In addition to its tracks and stations, BART has over 100 acres of land to manage — and that translates to a major headache in terms of mowing grass and cutting back overgrown vegetation when fire season hits.

Enter a herd of around 700 goats, who go about the business of grazing about one acre per day during the early and late-summer months across BART's right-of-way properties — many of which get covered in overgrown grasses and brush.

"We put the goats in a small area and do what we call a mob graze," says herd owner Jan Canady in a BART news release. "With a power weed eater, you're just cutting it down, but you have to worry about erosion, because the root is still there. The goats, they're constantly eating wherever they're needed, everything, until you move them somewhere else."

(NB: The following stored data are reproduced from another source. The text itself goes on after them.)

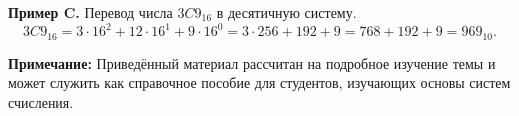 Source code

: \documentclass[12pt,a4paper]{article}
\begin{document}
\textbf{Пример C.} Перевод числа \(3C9_{16}\) в десятичную систему.
\[
3C9_{16} = 3\cdot16^2 + 12\cdot16^1 + 9\cdot16^0 = 3\cdot256 + 192 + 9 = 768 + 192 + 9 = 969_{10}.
\]

\vfill
\textbf{Примечание:} Приведённый материал рассчитан на подробное изучение темы и может служить как справочное пособие для студентов, изучающих основы систем счисления.
\end{document}
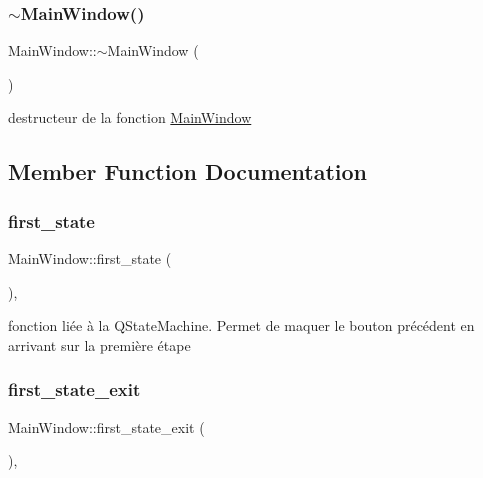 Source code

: \subsubsection{\texorpdfstring{$\sim$\+Main\+Window()}{~MainWindow()}}
{\footnotesize\ttfamily Main\+Window\+::$\sim$\+Main\+Window (\begin{DoxyParamCaption}{ }\end{DoxyParamCaption})}



destructeur de la fonction \hyperlink{classMainWindow}{Main\+Window} 



\subsection{Member Function Documentation}
\mbox{\label{classMainWindow_a408dd139f2400ee1fb7bd0e4545b2107}} 
\subsubsection{\texorpdfstring{first\+\_\+state}{first\_state}}
{\footnotesize\ttfamily Main\+Window\+::first\+\_\+state (\begin{DoxyParamCaption}{ }\end{DoxyParamCaption})\hspace{0.3cm}{\ttfamily [private]}, {\ttfamily [slot]}}



fonction liée à la Q\+State\+Machine. Permet de maquer le bouton précédent en arrivant sur la première étape 

\mbox{\label{classMainWindow_af15be8ac4337837cb0ceed0b9c490e0a}} 
\subsubsection{\texorpdfstring{first\+\_\+state\+\_\+exit}{first\_state\_exit}}
{\footnotesize\ttfamily Main\+Window\+::first\+\_\+state\+\_\+exit (\begin{DoxyParamCaption}{ }\end{DoxyParamCaption})\hspace{0.3cm}{\ttfamily [private]}, {\ttfamily [slot]}}



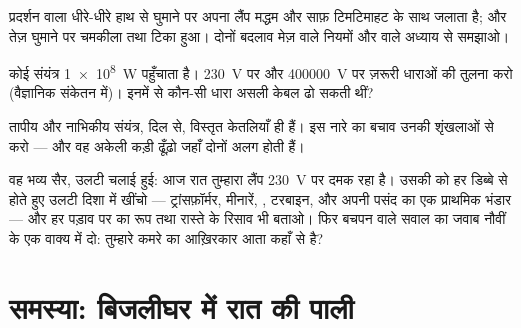 \begin{exercise}[$\star\star$]\label{exo:g9:alternator:9}
प्रदर्शन वाला  धीरे-धीरे हाथ से घुमाने पर अपना लैंप
मद्धम और साफ़ टिमटिमाहट के साथ जलाता है; और तेज़ घुमाने पर चमकीला तथा
टिका हुआ। दोनों बदलाव मेज़ वाले नियमों और  वाले अध्याय से
समझाओ।
\end{exercise}

\begin{exercise}[$\star\star$]\label{exo:g9:alternator:10}
कोई संयंत्र \qty{1e8}{W} पहुँचाता है। \qty{230}{V} पर और
\qty{400000}{V} पर ज़रूरी धाराओं की तुलना करो (वैज्ञानिक संकेतन में)।
इनमें से कौन-सी धारा असली केबल ढो सकती थीं?
\end{exercise}

\begin{exercise}[$\star\star$]\label{exo:g9:alternator:11}
तापीय और नाभिकीय संयंत्र, दिल से, विस्तृत केतलियाँ ही हैं। इस नारे का
बचाव उनकी शृंखलाओं से करो --- और वह अकेली कड़ी ढूँढ़ो जहाँ दोनों अलग
होती हैं।
\end{exercise}

\begin{exercise}[$\star\star\star$]\label{exo:g9:alternator:12}
वह भव्य सैर, उलटी चलाई हुई: आज रात तुम्हारा लैंप \qty{230}{V} पर दमक
रहा है। उसकी  को हर डिब्बे से होते हुए उलटी दिशा में खींचो ---
ट्रांसफ़ॉर्मर, मीनारें, , टरबाइन, और अपनी पसंद का एक
प्राथमिक भंडार --- और हर पड़ाव पर  का रूप तथा रास्ते के रिसाव भी
बताओ। फिर बचपन वाले सवाल का जवाब नौवीं  के एक वाक्य में दो:
तुम्हारे कमरे का  आख़िरकार आता कहाँ से है?
\end{exercise}

\section{समस्या: बिजलीघर में रात की पाली}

The use of goats to do this job goes back several years, and BART says it typically contracts with the Canadys' Coalinga-based goat business between May and June, and between September and October — though the goats were still out there this week.

The goats both allow BART to cut back on the use of fossil fuel-based equipment and to avoid using equipment that could spark fires. And they graze about 35 out of BART's 100+ acres.

"This is the smartest way for us to deal with the vegetation in these areas," says Josh Soltero, an irrigation/grounds worker for BART.

And, he adds, "The goats can get into places we can't. They save a lot of shoulders and backs."

"Goats are active and explorative eaters, often climbing trees in pursuit of food and nutrition," says Jared A. Lewis, Natural Resource Program Manager/Outreach Director for the Canadys' company, Living Systems Land Management. "This propensity towards variety coupled with an uncanny ability to consume unlikely feedstuffs such as low lying branches, small trees, grasses, weeds, chapparal, shrubs and a panoply of fire-hazardous exotic and invasive species, creates the unlikely but nonetheless perfectly suited fire-fighting tool in the goat."

BART says it provides water for the herd — which can drink up to 300 gallons per day — and provides 24/7 herding and oversight.

Look out for the goats when you're on BART one of these days, while they're still out there.